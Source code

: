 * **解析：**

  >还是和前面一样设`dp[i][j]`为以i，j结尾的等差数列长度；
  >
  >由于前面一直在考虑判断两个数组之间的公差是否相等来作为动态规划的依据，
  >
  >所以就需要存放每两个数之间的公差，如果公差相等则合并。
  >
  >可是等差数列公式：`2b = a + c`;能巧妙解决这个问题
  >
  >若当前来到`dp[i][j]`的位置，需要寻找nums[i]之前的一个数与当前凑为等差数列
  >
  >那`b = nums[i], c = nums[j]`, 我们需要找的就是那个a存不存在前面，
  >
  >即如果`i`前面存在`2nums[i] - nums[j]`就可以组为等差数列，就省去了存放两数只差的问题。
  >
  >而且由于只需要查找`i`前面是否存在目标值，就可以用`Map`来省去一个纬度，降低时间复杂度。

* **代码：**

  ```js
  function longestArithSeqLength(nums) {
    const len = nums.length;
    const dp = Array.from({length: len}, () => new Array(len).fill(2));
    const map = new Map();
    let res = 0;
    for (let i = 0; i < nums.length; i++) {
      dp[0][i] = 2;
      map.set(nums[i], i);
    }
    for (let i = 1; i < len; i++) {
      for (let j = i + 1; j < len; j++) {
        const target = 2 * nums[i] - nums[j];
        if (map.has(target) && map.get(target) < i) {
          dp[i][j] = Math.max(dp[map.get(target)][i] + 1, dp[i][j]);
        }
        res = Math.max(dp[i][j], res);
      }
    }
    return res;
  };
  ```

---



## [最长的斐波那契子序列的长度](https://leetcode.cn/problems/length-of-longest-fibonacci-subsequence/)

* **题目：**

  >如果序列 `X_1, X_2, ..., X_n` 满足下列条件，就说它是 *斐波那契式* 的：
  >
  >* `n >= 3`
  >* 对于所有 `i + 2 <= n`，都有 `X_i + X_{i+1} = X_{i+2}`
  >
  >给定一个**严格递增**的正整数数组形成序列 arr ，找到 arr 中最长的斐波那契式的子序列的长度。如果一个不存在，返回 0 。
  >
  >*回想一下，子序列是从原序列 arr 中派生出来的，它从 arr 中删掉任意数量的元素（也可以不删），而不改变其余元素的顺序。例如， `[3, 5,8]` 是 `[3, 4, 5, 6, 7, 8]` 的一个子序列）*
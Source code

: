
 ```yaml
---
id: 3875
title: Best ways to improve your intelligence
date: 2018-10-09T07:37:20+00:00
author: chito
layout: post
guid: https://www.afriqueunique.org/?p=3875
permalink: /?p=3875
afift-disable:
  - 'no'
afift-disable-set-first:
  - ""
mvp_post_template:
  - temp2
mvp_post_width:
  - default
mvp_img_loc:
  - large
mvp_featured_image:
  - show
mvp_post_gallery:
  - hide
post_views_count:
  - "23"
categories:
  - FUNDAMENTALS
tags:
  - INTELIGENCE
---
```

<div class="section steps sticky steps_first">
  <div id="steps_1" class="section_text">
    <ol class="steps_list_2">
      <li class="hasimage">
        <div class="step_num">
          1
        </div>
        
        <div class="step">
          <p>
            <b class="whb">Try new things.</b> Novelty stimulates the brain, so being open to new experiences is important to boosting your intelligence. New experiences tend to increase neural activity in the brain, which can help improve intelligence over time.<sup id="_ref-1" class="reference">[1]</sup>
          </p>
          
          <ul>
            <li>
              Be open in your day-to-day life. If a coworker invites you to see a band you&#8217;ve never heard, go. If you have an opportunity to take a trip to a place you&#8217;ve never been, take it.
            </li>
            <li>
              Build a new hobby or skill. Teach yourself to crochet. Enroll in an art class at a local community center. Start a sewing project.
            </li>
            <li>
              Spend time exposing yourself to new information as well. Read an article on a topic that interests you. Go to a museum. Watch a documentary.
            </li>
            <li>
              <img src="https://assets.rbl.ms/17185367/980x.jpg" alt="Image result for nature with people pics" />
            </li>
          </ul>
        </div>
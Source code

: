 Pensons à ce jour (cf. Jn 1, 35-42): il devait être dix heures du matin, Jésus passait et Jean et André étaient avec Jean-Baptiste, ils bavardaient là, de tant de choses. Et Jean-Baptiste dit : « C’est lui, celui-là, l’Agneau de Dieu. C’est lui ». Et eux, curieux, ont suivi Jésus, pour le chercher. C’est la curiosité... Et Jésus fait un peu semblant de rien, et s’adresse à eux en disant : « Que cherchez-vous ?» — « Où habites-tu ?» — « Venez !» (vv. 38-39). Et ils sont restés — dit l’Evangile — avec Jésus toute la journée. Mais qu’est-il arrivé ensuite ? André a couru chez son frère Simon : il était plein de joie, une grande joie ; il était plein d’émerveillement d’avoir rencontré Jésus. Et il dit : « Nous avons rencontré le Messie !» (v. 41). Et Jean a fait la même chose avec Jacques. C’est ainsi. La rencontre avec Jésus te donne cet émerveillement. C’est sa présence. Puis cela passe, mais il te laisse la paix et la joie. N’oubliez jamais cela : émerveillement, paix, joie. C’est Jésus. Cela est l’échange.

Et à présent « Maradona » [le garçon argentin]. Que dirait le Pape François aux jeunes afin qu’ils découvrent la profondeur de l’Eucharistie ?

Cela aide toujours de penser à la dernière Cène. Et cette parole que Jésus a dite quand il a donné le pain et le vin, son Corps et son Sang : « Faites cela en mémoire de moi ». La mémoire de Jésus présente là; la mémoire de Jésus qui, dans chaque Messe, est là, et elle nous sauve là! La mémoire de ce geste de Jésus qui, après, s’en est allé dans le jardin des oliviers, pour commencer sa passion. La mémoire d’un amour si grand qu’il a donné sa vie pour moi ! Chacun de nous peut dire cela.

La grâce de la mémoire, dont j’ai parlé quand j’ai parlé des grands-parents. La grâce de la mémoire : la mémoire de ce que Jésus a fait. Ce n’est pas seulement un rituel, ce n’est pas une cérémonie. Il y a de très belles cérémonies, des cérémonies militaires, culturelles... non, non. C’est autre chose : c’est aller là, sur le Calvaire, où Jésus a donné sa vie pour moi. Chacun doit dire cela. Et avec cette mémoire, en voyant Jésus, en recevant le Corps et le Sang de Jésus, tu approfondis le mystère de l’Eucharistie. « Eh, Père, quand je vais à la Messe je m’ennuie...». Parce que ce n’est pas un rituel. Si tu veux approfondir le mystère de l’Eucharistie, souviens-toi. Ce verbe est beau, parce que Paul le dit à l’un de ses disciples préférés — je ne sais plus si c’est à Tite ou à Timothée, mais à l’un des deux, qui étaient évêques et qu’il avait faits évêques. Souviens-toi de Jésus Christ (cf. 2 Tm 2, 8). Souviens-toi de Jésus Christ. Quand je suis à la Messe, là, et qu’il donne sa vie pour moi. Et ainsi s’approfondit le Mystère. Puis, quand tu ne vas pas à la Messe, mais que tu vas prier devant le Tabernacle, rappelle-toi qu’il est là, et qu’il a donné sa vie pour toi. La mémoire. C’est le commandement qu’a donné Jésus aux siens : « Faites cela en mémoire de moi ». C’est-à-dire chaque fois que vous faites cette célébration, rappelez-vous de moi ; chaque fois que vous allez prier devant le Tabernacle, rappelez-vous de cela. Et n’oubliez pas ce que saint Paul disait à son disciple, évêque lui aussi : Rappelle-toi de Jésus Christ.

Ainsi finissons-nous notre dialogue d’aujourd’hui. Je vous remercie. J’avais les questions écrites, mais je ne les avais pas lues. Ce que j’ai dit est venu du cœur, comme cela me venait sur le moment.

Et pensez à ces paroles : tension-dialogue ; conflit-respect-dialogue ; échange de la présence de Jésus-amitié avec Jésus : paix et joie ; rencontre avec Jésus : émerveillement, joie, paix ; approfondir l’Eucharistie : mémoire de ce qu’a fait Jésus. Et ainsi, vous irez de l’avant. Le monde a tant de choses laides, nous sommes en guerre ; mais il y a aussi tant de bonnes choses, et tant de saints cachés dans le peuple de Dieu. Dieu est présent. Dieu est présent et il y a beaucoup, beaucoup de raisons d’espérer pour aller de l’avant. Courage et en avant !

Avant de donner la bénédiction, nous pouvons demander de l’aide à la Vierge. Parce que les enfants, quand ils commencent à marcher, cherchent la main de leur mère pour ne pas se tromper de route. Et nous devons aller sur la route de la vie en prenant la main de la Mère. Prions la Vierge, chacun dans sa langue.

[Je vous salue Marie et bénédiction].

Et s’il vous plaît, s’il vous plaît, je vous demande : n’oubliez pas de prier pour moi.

Exercise prompt: All lines with the word "Math" must be located in the data and copied.

Task solution:
          dp[i][j] = Math.max(dp[map.get(target)][i] + 1, dp[i][j]);
        res = Math.max(dp[i][j], res);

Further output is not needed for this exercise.